_PROVIDED DATA_

####################

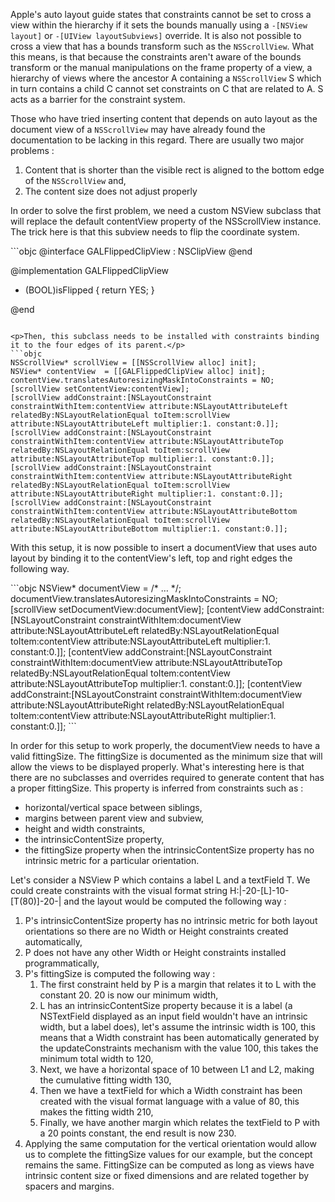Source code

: Apple's auto layout guide states that constraints cannot be set to cross a view within the hierarchy if it sets the bounds manually using a `-[NSView layout]` or `-[UIView layoutSubviews]` override. It is also not possible to cross a view that has a bounds transform such as the `NSScrollView`. What this means, is that because the constraints aren't aware of the bounds transform or the manual manipulations on the frame property of a view, a hierarchy of views where the ancestor A containing a `NSScrollView` S which in turn contains a child C cannot set constraints on C that are related to A. S acts as a barrier for the constraint system.

Those who have tried inserting content that depends on auto layout as the document view of a `NSScrollView` may have already found the documentation to be lacking in this regard. There are usually two major problems :
1. Content that is shorter than the visible rect is aligned to the bottom edge of the `NSScrollView` and,
1. The content size does not adjust properly

<p>In order to solve the first problem, we need a custom NSView subclass that will replace the default contentView property of the NSScrollView instance. The trick here is that this subview needs to flip the coordinate system.</p>
```objc
@interface GALFlippedClipView : NSClipView
@end

@implementation GALFlippedClipView

- (BOOL)isFlipped
{
    return YES;
}

@end
```

<p>Then, this subclass needs to be installed with constraints binding it to the four edges of its parent.</p>
```objc
NSScrollView* scrollView = [[NSScrollView alloc] init];
NSView* contentView  = [[GALFlippedClipView alloc] init];
contentView.translatesAutoresizingMaskIntoConstraints = NO;
[scrollView setContentView:contentView];
[scrollView addConstraint:[NSLayoutConstraint constraintWithItem:contentView attribute:NSLayoutAttributeLeft relatedBy:NSLayoutRelationEqual toItem:scrollView attribute:NSLayoutAttributeLeft multiplier:1. constant:0.]];
[scrollView addConstraint:[NSLayoutConstraint constraintWithItem:contentView attribute:NSLayoutAttributeTop relatedBy:NSLayoutRelationEqual toItem:scrollView attribute:NSLayoutAttributeTop multiplier:1. constant:0.]];
[scrollView addConstraint:[NSLayoutConstraint constraintWithItem:contentView attribute:NSLayoutAttributeRight relatedBy:NSLayoutRelationEqual toItem:scrollView attribute:NSLayoutAttributeRight multiplier:1. constant:0.]];
[scrollView addConstraint:[NSLayoutConstraint constraintWithItem:contentView attribute:NSLayoutAttributeBottom relatedBy:NSLayoutRelationEqual toItem:scrollView attribute:NSLayoutAttributeBottom multiplier:1. constant:0.]];
```

<p>With this setup, it is now possible to insert a documentView that uses auto layout by binding it to the contentView's left, top and right edges the following way.</p>
```objc
NSView* documentView = /* … */;
documentView.translatesAutoresizingMaskIntoConstraints = NO;
[scrollView setDocumentView:documentView];
[contentView addConstraint:[NSLayoutConstraint constraintWithItem:documentView attribute:NSLayoutAttributeLeft relatedBy:NSLayoutRelationEqual toItem:contentView attribute:NSLayoutAttributeLeft multiplier:1. constant:0.]];
[contentView addConstraint:[NSLayoutConstraint constraintWithItem:documentView attribute:NSLayoutAttributeTop relatedBy:NSLayoutRelationEqual toItem:contentView attribute:NSLayoutAttributeTop multiplier:1. constant:0.]];
[contentView addConstraint:[NSLayoutConstraint constraintWithItem:documentView attribute:NSLayoutAttributeRight relatedBy:NSLayoutRelationEqual toItem:contentView attribute:NSLayoutAttributeRight multiplier:1. constant:0.]];
```

<p>In order for this setup to work properly, the documentView needs to have a valid fittingSize. The fittingSize is documented as the minimum size that will allow the views to be displayed properly. What's interesting here is that there are no subclasses and overrides required to generate content that has a proper fittingSize. This property is inferred from constraints such as :</p>
<ul>
<li>horizontal/vertical space between siblings,</li>
<li>margins between parent view and subview,</li>
<li>height and width constraints,</li>
<li>the intrinsicContentSize property,</li>
<li>the fittingSize property when the intrinsicContentSize property has no intrinsic metric for a particular orientation.</li>
</ul>
<p>Let's consider a NSView P which contains a label L and a textField T. We could create constraints with the visual format string H:|-20-[L]-10-[T(80)]-20-| and the layout would be computed the following way :</p>
<ol>
<li>P's intrinsicContentSize property has no intrinsic metric for both layout orientations so there are no Width or Height constraints created automatically,</li>
<li>P does not have any other Width or Height constraints installed programmatically,</li>
<li>P's fittingSize is computed the following way :
<ol>
<li>The first constraint held by P is a margin that relates it to L with the constant 20. 20 is now our minimum width,</li>
<li>L has an intrinsicContentSize property because it is a label (a NSTextField displayed as an input field wouldn't have an intrinsic width, but a label does), let's assume the intrinsic width is 100, this means that a Width constraint has been automatically generated by the updateConstraints mechanism with the value 100, this takes the minimum total width to 120,</li>
<li>Next, we have a horizontal space of 10 between L1 and L2, making the cumulative fitting width 130,</li>
<li>Then we have a textField for which a Width constraint has been created with the visual format language with a value of 80, this makes the fitting width 210,</li>
<li>Finally, we have another margin which relates the textField to P with a 20 points constant, the end result is now 230.</li>
</ol>
</li>
<li>Applying the same computation for the vertical orientation would allow us to complete the fittingSize values for our example, but the concept remains the same. FittingSize can be computed as long as views have intrinsic content size or fixed dimensions and are related together by spacers and margins.</li>
</ol>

####################

_TASK ITEM_
From the data, pick out every line that includes "alloc".

_RESULT BELOW_
NSScrollView* scrollView = [[NSScrollView alloc] init];
NSView* contentView  = [[GALFlippedClipView alloc] init];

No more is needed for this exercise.